The new chancellor said Truss had “listened” and “changed” since last month’s catastrophic mini-budget, while warning of the “difficult decisions” he would make to restore market confidence in the government.
Hunt was appointed as chancellor on Friday, after Kwasi Kwarteng was sacked just 39 days into the job.
Truss has been forced to scrap most of her £45bn debt-funded tax cuts in a bid to calm financial markets, with Hunt now set to delay a 1p cut to the 20p basic rate of Income Tax.
The chancellor was forced to insist “the Prime Minister’s in charge” yesterday as pundits dubbed him the de facto leader of the country, after reversing the course of economic policy.
“Spending is not going to increase by as much as people hoped and indeed we’re going to ask for government departments to find more efficiencies than they’d planned,” he told the BBC.
“We are going to have to take some very difficult decisions, both on spending and on tax. I’m not taking anything off the table.”
The Prime Minister’s position is now under serious threat from within her own party, with rumours abound of plots to oust her.
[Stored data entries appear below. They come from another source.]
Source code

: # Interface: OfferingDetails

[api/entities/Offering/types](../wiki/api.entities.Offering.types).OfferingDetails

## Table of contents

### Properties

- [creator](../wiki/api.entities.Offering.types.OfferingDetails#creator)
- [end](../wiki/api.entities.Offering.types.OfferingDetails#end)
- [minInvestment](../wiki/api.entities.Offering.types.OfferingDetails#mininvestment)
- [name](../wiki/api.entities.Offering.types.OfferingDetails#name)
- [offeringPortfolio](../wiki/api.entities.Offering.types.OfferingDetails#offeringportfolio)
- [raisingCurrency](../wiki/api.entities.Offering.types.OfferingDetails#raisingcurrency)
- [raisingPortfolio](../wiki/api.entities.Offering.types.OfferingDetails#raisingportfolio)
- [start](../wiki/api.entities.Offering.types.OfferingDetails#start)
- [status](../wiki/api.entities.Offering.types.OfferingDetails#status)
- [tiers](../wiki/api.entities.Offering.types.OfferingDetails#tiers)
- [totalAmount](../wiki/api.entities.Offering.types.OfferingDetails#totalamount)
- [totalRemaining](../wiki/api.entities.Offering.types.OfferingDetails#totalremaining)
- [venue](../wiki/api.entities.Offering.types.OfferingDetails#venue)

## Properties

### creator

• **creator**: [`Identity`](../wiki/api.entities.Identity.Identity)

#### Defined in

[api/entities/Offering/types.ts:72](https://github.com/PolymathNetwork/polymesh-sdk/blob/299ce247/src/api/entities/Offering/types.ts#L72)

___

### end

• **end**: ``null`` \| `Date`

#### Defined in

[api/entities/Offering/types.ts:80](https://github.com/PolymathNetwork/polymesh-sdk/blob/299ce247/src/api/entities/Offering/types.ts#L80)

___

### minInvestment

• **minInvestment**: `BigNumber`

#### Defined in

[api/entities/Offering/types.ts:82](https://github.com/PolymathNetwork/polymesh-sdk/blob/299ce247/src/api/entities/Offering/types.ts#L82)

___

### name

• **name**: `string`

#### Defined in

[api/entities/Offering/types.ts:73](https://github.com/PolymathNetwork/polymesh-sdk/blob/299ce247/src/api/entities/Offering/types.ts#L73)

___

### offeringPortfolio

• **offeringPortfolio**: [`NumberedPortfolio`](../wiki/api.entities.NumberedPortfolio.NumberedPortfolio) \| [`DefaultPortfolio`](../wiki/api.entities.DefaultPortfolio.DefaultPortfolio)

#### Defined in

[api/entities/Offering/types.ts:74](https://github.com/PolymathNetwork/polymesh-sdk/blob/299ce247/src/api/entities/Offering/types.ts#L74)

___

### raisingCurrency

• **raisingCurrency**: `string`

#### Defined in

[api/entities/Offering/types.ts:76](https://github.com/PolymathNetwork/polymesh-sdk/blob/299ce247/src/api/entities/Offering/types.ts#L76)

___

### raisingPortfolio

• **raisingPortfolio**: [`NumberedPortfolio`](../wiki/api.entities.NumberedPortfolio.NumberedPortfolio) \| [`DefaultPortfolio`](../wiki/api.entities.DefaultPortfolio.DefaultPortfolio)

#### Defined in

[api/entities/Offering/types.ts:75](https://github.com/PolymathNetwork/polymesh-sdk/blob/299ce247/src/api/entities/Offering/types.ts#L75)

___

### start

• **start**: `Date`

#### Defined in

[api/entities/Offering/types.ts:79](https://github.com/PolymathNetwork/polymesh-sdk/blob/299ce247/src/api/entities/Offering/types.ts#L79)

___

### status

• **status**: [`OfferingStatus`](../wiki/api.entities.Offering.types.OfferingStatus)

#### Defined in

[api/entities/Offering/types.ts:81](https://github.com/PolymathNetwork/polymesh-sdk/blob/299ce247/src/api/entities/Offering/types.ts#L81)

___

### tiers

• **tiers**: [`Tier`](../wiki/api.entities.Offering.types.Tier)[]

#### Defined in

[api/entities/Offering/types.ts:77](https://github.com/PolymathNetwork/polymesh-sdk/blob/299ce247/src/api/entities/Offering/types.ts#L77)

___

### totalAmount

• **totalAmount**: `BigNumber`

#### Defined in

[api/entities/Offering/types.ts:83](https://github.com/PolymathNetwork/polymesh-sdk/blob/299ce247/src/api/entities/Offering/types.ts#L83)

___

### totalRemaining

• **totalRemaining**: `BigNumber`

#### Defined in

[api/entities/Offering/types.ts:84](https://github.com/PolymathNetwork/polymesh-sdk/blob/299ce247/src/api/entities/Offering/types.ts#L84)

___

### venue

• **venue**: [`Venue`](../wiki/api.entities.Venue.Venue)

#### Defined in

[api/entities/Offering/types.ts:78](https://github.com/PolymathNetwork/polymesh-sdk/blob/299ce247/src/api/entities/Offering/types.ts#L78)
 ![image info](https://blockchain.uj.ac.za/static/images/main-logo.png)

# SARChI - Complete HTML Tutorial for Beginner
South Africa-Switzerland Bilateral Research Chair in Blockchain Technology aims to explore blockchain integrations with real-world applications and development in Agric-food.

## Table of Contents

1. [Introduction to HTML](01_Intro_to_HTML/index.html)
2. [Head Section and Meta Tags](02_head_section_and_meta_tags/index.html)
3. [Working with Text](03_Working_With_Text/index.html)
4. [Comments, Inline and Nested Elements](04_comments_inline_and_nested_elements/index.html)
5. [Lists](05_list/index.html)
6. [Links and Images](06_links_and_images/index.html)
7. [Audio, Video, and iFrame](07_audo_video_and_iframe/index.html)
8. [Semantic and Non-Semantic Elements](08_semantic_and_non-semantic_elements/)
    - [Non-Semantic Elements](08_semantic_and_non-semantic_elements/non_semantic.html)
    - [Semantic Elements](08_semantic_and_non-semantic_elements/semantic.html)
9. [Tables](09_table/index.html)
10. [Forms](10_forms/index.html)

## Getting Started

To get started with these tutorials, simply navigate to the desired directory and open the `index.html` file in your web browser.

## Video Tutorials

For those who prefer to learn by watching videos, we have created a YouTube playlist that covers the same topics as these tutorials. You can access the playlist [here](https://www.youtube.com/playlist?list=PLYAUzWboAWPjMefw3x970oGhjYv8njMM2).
Crispin Blunt became the first Tory MP to publicly call for Truss to go yesterday, telling Channel 4: “I think the game’s up and it’s now a question as to how the succession is managed.”
Late last night, Tory MPs Andrew Bridgen and Jamie Wallis also publicly called for her to step down.
“I would be very, very surprised if there are people dying in a ditch to keep Liz Truss as our prime minister,” Blunt said.
“What we need to effect is a transition to some kind of transition to a combination of the talents of Rishi Sunak, Penny Mordaunt and Jeremy Hunt in the top leadership positions in the party.”
Tory MP Robert Halfon told Sky News that Truss and Kwarteng “looked like libertarian jihadists and treated the whole country as kind of laboratory mice in which to carry out kind of ultra-ultra-free market experiments and this is not where the country is”.
Media reports over the past week have suggested Rishi Sunak, Penny Mordaunt and Ben Wallace are all being considered as possible replacements for Truss by Tory MPs without the need for another wider leadership contest.
Former health secretary Matt Hancock said Truss must conduct a cabinet reshuffle and stop “slagging off” respected institutions like the International Monetary Fund (IMF) to save her premiership
The Tories have trailed Labour in every poll since the mini-budget by between 21 and 33 points.
Liz Truss is now 4/5 to leave office in 2022, according to Betfair, which would make her the shortest ever serving Prime Minister.
Labour leader Sir Keir Starmer last night called on Truss to make a statement to the House of Commons today about her new economic plans.
“The Prime Minister says she is in charge but the evidence this weekend suggests she is in office but not in power,” he said.